▶ EXERCISE GOAL:
Whenever a line below mentions the word "shirxVca", that line should be copied.

▶ Stored data:
-------------------------
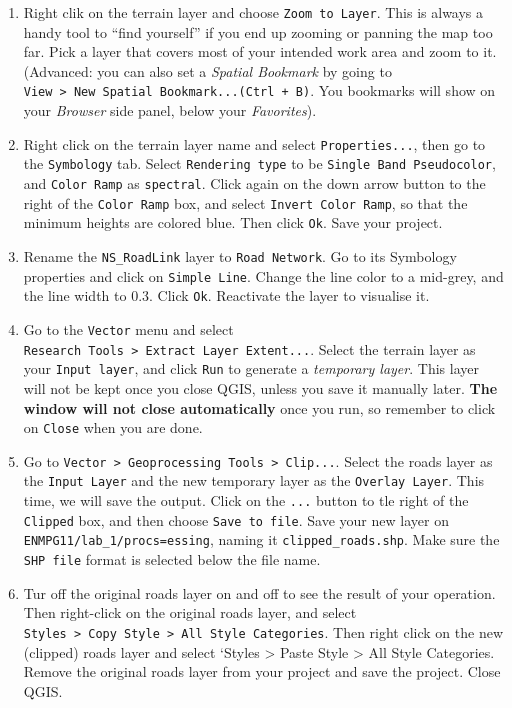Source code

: \documentclass[
]{book}
\begin{document}
\begin{enumerate}
\def\labelenumi{\arabic{enumi}.}
\setcounter{enumi}{3}
\item
  Right clik on the terrain layer and choose \texttt{Zoom\ to\ Layer}. This is always a handy tool to ``find yourself'' if you end up zooming or panning the map too far. Pick a layer that covers most of your intended work area and zoom to it. (Advanced: you can also set a \emph{Spatial Bookmark} by going to \texttt{View\ \textgreater{}\ New\ Spatial\ Bookmark...(Ctrl\ +\ B)}. You bookmarks will show on your \emph{Browser} side panel, below your \emph{Favorites}).
\item
  Right click on the terrain layer name and select \texttt{Properties...}, then go to the \texttt{Symbology} tab. Select \texttt{Rendering\ type} to be \texttt{Single\ Band\ Pseudocolor}, and \texttt{Color\ Ramp} as \texttt{spectral}. Click again on the down arrow button to the right of the \texttt{Color\ Ramp} box, and select \texttt{Invert\ Color\ Ramp}, so that the minimum heights are colored blue. Then click \texttt{Ok}. Save your project.
\item
  Rename the \texttt{NS\_RoadLink} layer to \texttt{Road\ Network}. Go to its Symbology properties and click on \texttt{Simple\ Line}. Change the line color to a mid-grey, and the line width to 0.3. Click \texttt{Ok}. Reactivate the layer to visualise it.
\item
  Go to the \texttt{Vector} menu and select \texttt{Research\ Tools\ \textgreater{}\ Extract\ Layer\ Extent...}. Select the terrain layer as your \texttt{Input\ layer}, and click \texttt{Run} to generate a \emph{temporary layer}. This layer will not be kept once you close QGIS, unless you save it manually later. \textbf{The window will not close automatically} once you run, so remember to click on \texttt{Close} when you are done.
\item
  Go to \texttt{Vector\ \textgreater{}\ Geoprocessing\ Tools\ \textgreater{}\ Clip...}. Select the roads layer as the \texttt{Input\ Layer} and the new temporary layer as the \texttt{Overlay\ Layer}. This time, we will save the output. Click on the \texttt{...} button to tle right of the \texttt{Clipped} box, and then choose \texttt{Save\ to\ file}. Save your new layer on \texttt{ENMPG11/lab\_1/procs=essing}, naming it \texttt{clipped\_roads.shp}. Make sure the \texttt{SHP\ file} format is selected below the file name.
\item
  Tur off the original roads layer on and off to see the result of your operation. Then right-click on the original roads layer, and select \texttt{Styles\ \textgreater{}\ Copy\ Style\ \textgreater{}\ All\ Style\ Categories}. Then right click on the new (clipped) roads layer and select `Styles \textgreater{} Paste Style \textgreater{} All Style Categories. Remove the original roads layer from your project and save the project. Close QGIS.

\end{enumerate}
\end{document}
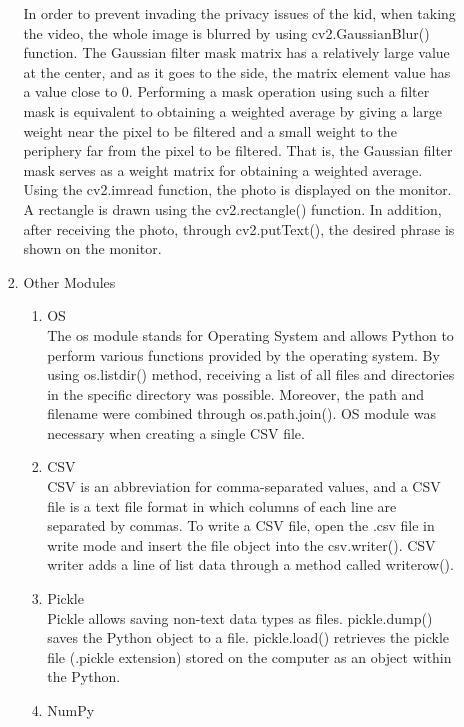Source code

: \documentclass[conference]{IEEEtran}
\begin{document}
\begin{enumerate}[label=\arabic*.]
\begin{enumerate}[label=\arabic*.]
\begin{enumerate}[label=\alph*.]
        In order to prevent invading the privacy issues of the kid, when taking the video, the whole image is blurred by using cv2.GaussianBlur() function. The Gaussian filter mask matrix has a relatively large value at the center, and as it goes to the side, the matrix element value has a value close to 0. Performing a mask operation using such a filter mask is equivalent to obtaining a weighted average by giving a large weight near the pixel to be filtered and a small weight to the periphery far from the pixel to be filtered. That is, the Gaussian filter mask serves as a weight matrix for obtaining a weighted average. \\
        Using the cv2.imread function, the photo is displayed on the monitor. A rectangle is drawn using the cv2.rectangle() function. In addition, after receiving the photo, through cv2.putText(), the desired phrase is shown on the monitor. \\
        \item{\large{Other Modules}}\\ 
        \begin{enumerate}[label=\roman*.]
            \item{\large{OS}}\\ 
            The os module stands for Operating System and allows Python to perform various functions provided by the operating system. By using os.listdir() method, receiving a list of all files and directories in the specific directory was possible. Moreover, the path and filename were combined through os.path.join(). OS module was necessary when creating a single CSV file.\\
            \item{\large{CSV}}\\ 
            CSV is an abbreviation for comma-separated values, and a CSV file is a text file format in which columns of each line are separated by commas. To write a CSV file, open the .csv file in write mode and insert the file object into the csv.writer(). CSV writer adds a line of list data through a method called writerow(). \\
            \item{\large{Pickle}}\\ 
            Pickle allows saving non-text data types as files. pickle.dump() saves the Python object to a file. pickle.load() retrieves the pickle file (.pickle extension) stored on the computer as an object within the Python. \\
            \item{\large{NumPy}}\\ 

\end{enumerate}
\end{enumerate}
\end{enumerate}
\end{enumerate}
\end{document}
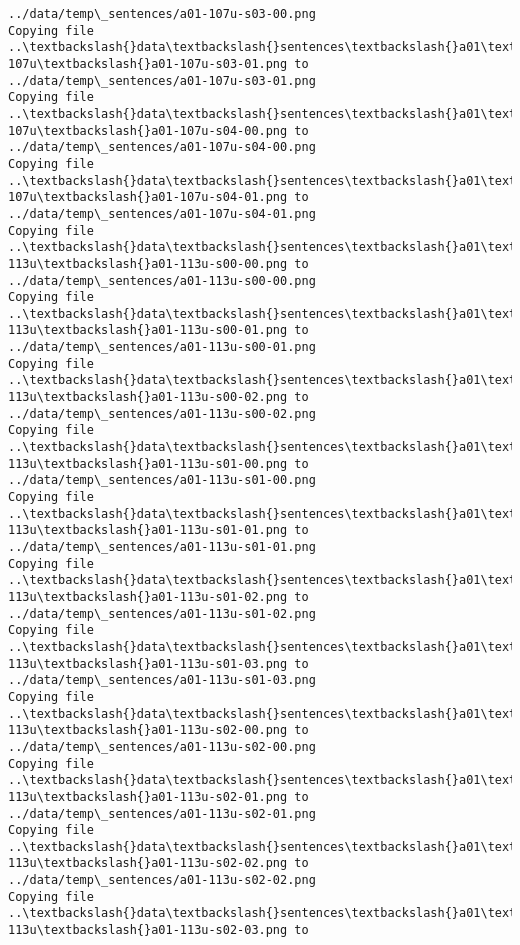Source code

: \documentclass[11pt]{article}
\begin{document}
\begin{Verbatim}[commandchars=\\\{\}]
../data/temp\_sentences/a01-107u-s03-00.png
Copying file ..\textbackslash{}data\textbackslash{}sentences\textbackslash{}a01\textbackslash{}a01-107u\textbackslash{}a01-107u-s03-01.png to
../data/temp\_sentences/a01-107u-s03-01.png
Copying file ..\textbackslash{}data\textbackslash{}sentences\textbackslash{}a01\textbackslash{}a01-107u\textbackslash{}a01-107u-s04-00.png to
../data/temp\_sentences/a01-107u-s04-00.png
Copying file ..\textbackslash{}data\textbackslash{}sentences\textbackslash{}a01\textbackslash{}a01-107u\textbackslash{}a01-107u-s04-01.png to
../data/temp\_sentences/a01-107u-s04-01.png
Copying file ..\textbackslash{}data\textbackslash{}sentences\textbackslash{}a01\textbackslash{}a01-113u\textbackslash{}a01-113u-s00-00.png to
../data/temp\_sentences/a01-113u-s00-00.png
Copying file ..\textbackslash{}data\textbackslash{}sentences\textbackslash{}a01\textbackslash{}a01-113u\textbackslash{}a01-113u-s00-01.png to
../data/temp\_sentences/a01-113u-s00-01.png
Copying file ..\textbackslash{}data\textbackslash{}sentences\textbackslash{}a01\textbackslash{}a01-113u\textbackslash{}a01-113u-s00-02.png to
../data/temp\_sentences/a01-113u-s00-02.png
Copying file ..\textbackslash{}data\textbackslash{}sentences\textbackslash{}a01\textbackslash{}a01-113u\textbackslash{}a01-113u-s01-00.png to
../data/temp\_sentences/a01-113u-s01-00.png
Copying file ..\textbackslash{}data\textbackslash{}sentences\textbackslash{}a01\textbackslash{}a01-113u\textbackslash{}a01-113u-s01-01.png to
../data/temp\_sentences/a01-113u-s01-01.png
Copying file ..\textbackslash{}data\textbackslash{}sentences\textbackslash{}a01\textbackslash{}a01-113u\textbackslash{}a01-113u-s01-02.png to
../data/temp\_sentences/a01-113u-s01-02.png
Copying file ..\textbackslash{}data\textbackslash{}sentences\textbackslash{}a01\textbackslash{}a01-113u\textbackslash{}a01-113u-s01-03.png to
../data/temp\_sentences/a01-113u-s01-03.png
Copying file ..\textbackslash{}data\textbackslash{}sentences\textbackslash{}a01\textbackslash{}a01-113u\textbackslash{}a01-113u-s02-00.png to
../data/temp\_sentences/a01-113u-s02-00.png
Copying file ..\textbackslash{}data\textbackslash{}sentences\textbackslash{}a01\textbackslash{}a01-113u\textbackslash{}a01-113u-s02-01.png to
../data/temp\_sentences/a01-113u-s02-01.png
Copying file ..\textbackslash{}data\textbackslash{}sentences\textbackslash{}a01\textbackslash{}a01-113u\textbackslash{}a01-113u-s02-02.png to
../data/temp\_sentences/a01-113u-s02-02.png
Copying file ..\textbackslash{}data\textbackslash{}sentences\textbackslash{}a01\textbackslash{}a01-113u\textbackslash{}a01-113u-s02-03.png to

\end{Verbatim}
\end{document}
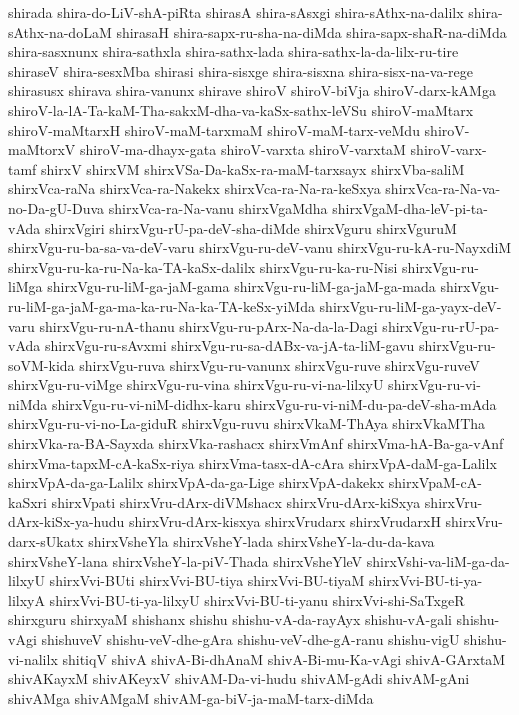 {shirada
shira-do-LiV-shA-piRta
shirasA
shira-sAsxgi
shira-sAthx-na-dalilx
shira-sAthx-na-doLaM
shirasaH
shira-sapx-ru-sha-na-diMda
shira-sapx-shaR-na-diMda
shira-sasxnunx
shira-sathxla
shira-sathx-lada
shira-sathx-la-da-lilx-ru-tire
shiraseV
shira-sesxMba
shirasi
shira-sisxge
shira-sisxna
shira-sisx-na-va-rege
shirasusx
shirava
shira-vanunx
shirave
shiroV
shiroV-biVja
shiroV-darx-kAMga
shiroV-la-lA-Ta-kaM-Tha-sakxM-dha-va-kaSx-sathx-leVSu
shiroV-maMtarx
shiroV-maMtarxH
shiroV-maM-tarxmaM
shiroV-maM-tarx-veMdu
shiroV-maMtorxV
shiroV-ma-dhayx-gata
shiroV-varxta
shiroV-varxtaM
shiroV-varx-tamf
shirxV
shirxVM
shirxVSa-Da-kaSx-ra-maM-tarxsayx
shirxVba-saliM
shirxVca-raNa
shirxVca-ra-Nakekx
shirxVca-ra-Na-ra-keSxya
shirxVca-ra-Na-va-no-Da-gU-Duva
shirxVca-ra-Na-vanu
shirxVgaMdha
shirxVgaM-dha-leV-pi-ta-vAda
shirxVgiri
shirxVgu-rU-pa-deV-sha-diMde
shirxVguru
shirxVguruM
shirxVgu-ru-ba-sa-va-deV-varu
shirxVgu-ru-deV-vanu
shirxVgu-ru-kA-ru-NayxdiM
shirxVgu-ru-ka-ru-Na-ka-TA-kaSx-dalilx
shirxVgu-ru-ka-ru-Nisi
shirxVgu-ru-liMga
shirxVgu-ru-liM-ga-jaM-gama
shirxVgu-ru-liM-ga-jaM-ga-mada
shirxVgu-ru-liM-ga-jaM-ga-ma-ka-ru-Na-ka-TA-keSx-yiMda
shirxVgu-ru-liM-ga-yayx-deV-varu
shirxVgu-ru-nA-thanu
shirxVgu-ru-pArx-Na-da-la-Dagi
shirxVgu-ru-rU-pa-vAda
shirxVgu-ru-sAvxmi
shirxVgu-ru-sa-dABx-va-jA-ta-liM-gavu
shirxVgu-ru-soVM-kida
shirxVgu-ruva
shirxVgu-ru-vanunx
shirxVgu-ruve
shirxVgu-ruveV
shirxVgu-ru-viMge
shirxVgu-ru-vina
shirxVgu-ru-vi-na-lilxyU
shirxVgu-ru-vi-niMda
shirxVgu-ru-vi-niM-didhx-karu
shirxVgu-ru-vi-niM-du-pa-deV-sha-mAda
shirxVgu-ru-vi-no-La-giduR
shirxVgu-ruvu
shirxVkaM-ThAya
shirxVkaMTha
shirxVka-ra-BA-Sayxda
shirxVka-rashacx
shirxVmAnf
shirxVma-hA-Ba-ga-vAnf
shirxVma-tapxM-cA-kaSx-riya
shirxVma-tasx-dA-cAra
shirxVpA-daM-ga-Lalilx
shirxVpA-da-ga-Lalilx
shirxVpA-da-ga-Lige
shirxVpA-dakekx
shirxVpaM-cA-kaSxri
shirxVpati
shirxVru-dArx-diVMshacx
shirxVru-dArx-kiSxya
shirxVru-dArx-kiSx-ya-hudu
shirxVru-dArx-kisxya
shirxVrudarx
shirxVrudarxH
shirxVru-darx-sUkatx
shirxVsheYla
shirxVsheY-lada
shirxVsheY-la-du-da-kava
shirxVsheY-lana
shirxVsheY-la-piV-Thada
shirxVsheYleV
shirxVshi-va-liM-ga-da-lilxyU
shirxVvi-BUti
shirxVvi-BU-tiya
shirxVvi-BU-tiyaM
shirxVvi-BU-ti-ya-lilxyA
shirxVvi-BU-ti-ya-lilxyU
shirxVvi-BU-ti-yanu
shirxVvi-shi-SaTxgeR
shirxguru
shirxyaM
shishanx
shishu
shishu-vA-da-rayAyx
shishu-vA-gali
shishu-vAgi
shishuveV
shishu-veV-dhe-gAra
shishu-veV-dhe-gA-ranu
shishu-vigU
shishu-vi-nalilx
shitiqV
shivA
shivA-Bi-dhAnaM
shivA-Bi-mu-Ka-vAgi
shivA-GArxtaM
shivAKayxM
shivAKeyxV
shivAM-Da-vi-hudu
shivAM-gAdi
shivAM-gAni
shivAMga
shivAMgaM
shivAM-ga-biV-ja-maM-tarx-diMda
}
-------------------------
▶ OUTPUT BELOW:
shirxVca-raNa
shirxVca-ra-Nakekx
shirxVca-ra-Na-ra-keSxya
shirxVca-ra-Na-va-no-Da-gU-Duva
shirxVca-ra-Na-vanu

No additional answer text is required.